One of the panels was called “Art and Culture: The Bridges of Tomorrow’s World“.
There were four panelists and not one, but two were Iranian – Israelis.
One was the singer Rita Jahanforouz. She talked about her family and how her music connected her with Iran.
The other panelist was Dorit Rabinyan who comes from an Iranian family from the city of Esfahan (but of course!). I have read her first novel called “Persian Brides“. It comes with my highest recommendations. She is a very accomplished (Esfahani) individual. Here is her bio from the conference web page:
Dorit Rabinyan is a novelist and a scriptwriter.

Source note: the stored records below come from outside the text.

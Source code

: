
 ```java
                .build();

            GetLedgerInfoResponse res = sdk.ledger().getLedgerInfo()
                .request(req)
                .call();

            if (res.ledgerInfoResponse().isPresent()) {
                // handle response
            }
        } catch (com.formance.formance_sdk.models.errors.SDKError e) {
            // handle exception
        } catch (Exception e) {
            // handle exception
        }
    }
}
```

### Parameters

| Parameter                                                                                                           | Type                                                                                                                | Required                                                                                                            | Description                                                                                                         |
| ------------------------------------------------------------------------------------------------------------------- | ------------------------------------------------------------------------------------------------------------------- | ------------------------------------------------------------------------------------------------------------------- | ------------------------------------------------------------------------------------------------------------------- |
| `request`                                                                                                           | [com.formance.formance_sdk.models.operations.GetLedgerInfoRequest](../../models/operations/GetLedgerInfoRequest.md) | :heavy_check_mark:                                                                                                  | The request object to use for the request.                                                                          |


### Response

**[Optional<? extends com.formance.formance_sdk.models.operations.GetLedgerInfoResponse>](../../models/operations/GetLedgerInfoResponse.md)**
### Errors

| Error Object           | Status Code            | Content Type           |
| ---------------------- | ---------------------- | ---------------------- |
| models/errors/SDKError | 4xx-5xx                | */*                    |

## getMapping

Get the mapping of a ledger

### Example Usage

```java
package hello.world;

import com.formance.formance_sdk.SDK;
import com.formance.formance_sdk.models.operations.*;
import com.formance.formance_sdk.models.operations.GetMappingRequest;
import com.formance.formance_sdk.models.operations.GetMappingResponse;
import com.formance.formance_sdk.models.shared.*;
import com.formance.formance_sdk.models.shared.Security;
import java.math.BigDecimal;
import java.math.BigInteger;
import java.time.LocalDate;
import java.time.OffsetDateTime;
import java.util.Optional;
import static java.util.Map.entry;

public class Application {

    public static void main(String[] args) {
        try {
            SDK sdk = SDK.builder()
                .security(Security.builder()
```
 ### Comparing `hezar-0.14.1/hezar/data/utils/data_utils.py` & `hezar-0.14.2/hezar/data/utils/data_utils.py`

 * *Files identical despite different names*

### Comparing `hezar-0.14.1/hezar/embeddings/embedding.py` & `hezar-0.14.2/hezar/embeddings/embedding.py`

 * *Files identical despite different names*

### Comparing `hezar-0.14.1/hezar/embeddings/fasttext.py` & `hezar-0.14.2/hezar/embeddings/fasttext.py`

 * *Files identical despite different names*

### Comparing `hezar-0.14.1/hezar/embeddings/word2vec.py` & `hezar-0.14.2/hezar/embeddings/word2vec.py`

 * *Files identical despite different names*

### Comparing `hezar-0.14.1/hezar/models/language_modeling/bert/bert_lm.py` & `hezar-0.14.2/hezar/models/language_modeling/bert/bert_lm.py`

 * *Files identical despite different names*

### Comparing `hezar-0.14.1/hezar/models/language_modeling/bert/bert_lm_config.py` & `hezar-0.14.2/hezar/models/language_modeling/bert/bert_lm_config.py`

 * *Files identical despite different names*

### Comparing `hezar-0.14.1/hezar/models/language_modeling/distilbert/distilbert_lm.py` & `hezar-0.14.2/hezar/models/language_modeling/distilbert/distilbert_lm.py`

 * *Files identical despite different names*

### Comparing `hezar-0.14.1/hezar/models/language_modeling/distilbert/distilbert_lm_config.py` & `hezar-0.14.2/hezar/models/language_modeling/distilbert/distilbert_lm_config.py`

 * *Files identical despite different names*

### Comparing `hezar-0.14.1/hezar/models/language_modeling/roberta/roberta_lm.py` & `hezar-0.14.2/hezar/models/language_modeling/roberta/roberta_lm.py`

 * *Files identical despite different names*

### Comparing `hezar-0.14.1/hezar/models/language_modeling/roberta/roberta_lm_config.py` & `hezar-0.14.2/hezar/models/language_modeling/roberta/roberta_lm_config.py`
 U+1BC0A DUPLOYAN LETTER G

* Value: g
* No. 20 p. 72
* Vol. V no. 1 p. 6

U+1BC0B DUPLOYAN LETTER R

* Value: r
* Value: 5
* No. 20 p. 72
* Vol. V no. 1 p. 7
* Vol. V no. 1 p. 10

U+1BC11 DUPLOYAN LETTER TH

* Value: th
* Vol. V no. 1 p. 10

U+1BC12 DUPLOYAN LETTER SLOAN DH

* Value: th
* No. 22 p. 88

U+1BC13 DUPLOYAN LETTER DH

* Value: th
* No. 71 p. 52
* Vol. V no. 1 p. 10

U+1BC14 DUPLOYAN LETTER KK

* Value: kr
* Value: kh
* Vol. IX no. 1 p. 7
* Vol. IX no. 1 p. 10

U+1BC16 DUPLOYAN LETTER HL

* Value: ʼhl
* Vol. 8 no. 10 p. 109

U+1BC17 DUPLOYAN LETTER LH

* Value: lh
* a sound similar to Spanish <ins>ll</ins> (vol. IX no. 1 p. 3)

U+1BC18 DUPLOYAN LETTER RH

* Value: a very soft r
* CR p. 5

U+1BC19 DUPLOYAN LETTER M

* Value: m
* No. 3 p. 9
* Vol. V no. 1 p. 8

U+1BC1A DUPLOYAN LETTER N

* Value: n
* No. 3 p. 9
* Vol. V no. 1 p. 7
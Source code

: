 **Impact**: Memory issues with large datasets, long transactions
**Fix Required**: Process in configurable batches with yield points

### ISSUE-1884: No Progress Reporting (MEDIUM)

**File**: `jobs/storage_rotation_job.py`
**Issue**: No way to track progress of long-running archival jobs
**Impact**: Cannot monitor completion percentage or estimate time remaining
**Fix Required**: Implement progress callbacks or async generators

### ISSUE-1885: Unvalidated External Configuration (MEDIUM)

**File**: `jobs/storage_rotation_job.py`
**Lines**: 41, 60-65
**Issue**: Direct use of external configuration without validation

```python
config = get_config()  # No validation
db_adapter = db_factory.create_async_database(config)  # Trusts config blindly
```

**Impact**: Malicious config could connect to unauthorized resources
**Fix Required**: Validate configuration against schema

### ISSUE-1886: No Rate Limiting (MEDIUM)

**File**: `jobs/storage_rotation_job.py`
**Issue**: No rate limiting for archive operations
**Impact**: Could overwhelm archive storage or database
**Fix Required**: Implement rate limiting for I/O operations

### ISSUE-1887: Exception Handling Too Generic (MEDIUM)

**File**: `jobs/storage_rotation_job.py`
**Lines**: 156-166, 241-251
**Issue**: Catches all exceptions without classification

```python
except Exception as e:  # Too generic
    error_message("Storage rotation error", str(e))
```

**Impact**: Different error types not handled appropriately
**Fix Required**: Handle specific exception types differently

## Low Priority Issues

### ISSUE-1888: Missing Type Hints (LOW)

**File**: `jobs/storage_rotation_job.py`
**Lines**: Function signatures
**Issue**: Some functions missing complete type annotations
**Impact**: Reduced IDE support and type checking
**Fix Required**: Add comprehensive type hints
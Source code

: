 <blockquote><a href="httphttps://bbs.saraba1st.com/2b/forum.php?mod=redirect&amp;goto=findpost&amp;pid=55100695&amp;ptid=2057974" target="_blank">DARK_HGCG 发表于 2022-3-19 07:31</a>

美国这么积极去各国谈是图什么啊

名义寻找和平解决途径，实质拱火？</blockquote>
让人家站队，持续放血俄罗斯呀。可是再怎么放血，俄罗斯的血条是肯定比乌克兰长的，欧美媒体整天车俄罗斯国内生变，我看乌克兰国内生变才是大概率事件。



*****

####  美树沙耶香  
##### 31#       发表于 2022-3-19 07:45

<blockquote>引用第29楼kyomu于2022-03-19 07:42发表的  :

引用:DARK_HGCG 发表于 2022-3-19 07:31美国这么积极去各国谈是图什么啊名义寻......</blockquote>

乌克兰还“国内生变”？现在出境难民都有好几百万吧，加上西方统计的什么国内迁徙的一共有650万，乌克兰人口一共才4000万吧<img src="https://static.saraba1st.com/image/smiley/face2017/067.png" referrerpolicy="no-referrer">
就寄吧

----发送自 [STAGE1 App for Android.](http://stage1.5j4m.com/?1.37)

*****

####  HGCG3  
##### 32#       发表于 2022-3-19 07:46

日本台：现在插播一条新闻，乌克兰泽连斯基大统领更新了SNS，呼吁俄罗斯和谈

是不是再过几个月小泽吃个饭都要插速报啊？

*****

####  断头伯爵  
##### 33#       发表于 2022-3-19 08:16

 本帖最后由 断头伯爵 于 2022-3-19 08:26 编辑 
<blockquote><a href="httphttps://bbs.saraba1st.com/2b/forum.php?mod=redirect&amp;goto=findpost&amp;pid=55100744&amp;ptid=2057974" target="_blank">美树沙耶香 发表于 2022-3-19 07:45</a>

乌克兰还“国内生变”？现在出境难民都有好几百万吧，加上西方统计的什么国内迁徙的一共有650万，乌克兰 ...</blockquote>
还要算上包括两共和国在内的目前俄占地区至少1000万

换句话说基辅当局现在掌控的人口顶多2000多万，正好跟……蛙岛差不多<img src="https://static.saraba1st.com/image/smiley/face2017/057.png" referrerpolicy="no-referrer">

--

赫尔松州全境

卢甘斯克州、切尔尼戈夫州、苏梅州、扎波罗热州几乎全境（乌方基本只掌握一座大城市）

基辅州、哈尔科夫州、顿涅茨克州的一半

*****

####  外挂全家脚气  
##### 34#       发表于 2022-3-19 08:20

She published her first novel, Persian Brides (Canongate, UK) at the age of 21 and her second, Strand of a Thousand Pearls (Random House, USA) at the age of 26. In addition to her two novels, Rabinyan wrote a television script for Israel commercial television, “Shuli’s Fiance” which won the Israeli Academy Award for the best drama of 1997. She has been awarded the Yitzhak Vinner Prize (1996), The Jewish Wingate Quarterly Award (1999) The Prime Minister Literary Award (2000) and The Acum Literary Award (2009). Rabinyan’s novels are translated into 15 languages worldwide.
Dorit talked about her experiences of being an Israeli of Iranian heritage. How she saw things from both the Israeli and Iranian cultural perspective and how as someone born into an Iranian family tried to fit it in the Israeli society. She is a great speaker. Her English is phenomenal.
Did I mention that she is (also) from Esfahan? 🙂 All joking aside, in the Iranian Jewish world, people look down at us. So when one of us does make it, we are very proud.
Here are their presentations. I hope one day they will be able to share their experiences with other Iranian women, in Iran. I really do believe that if it only were up to women, chances of peace would be higher.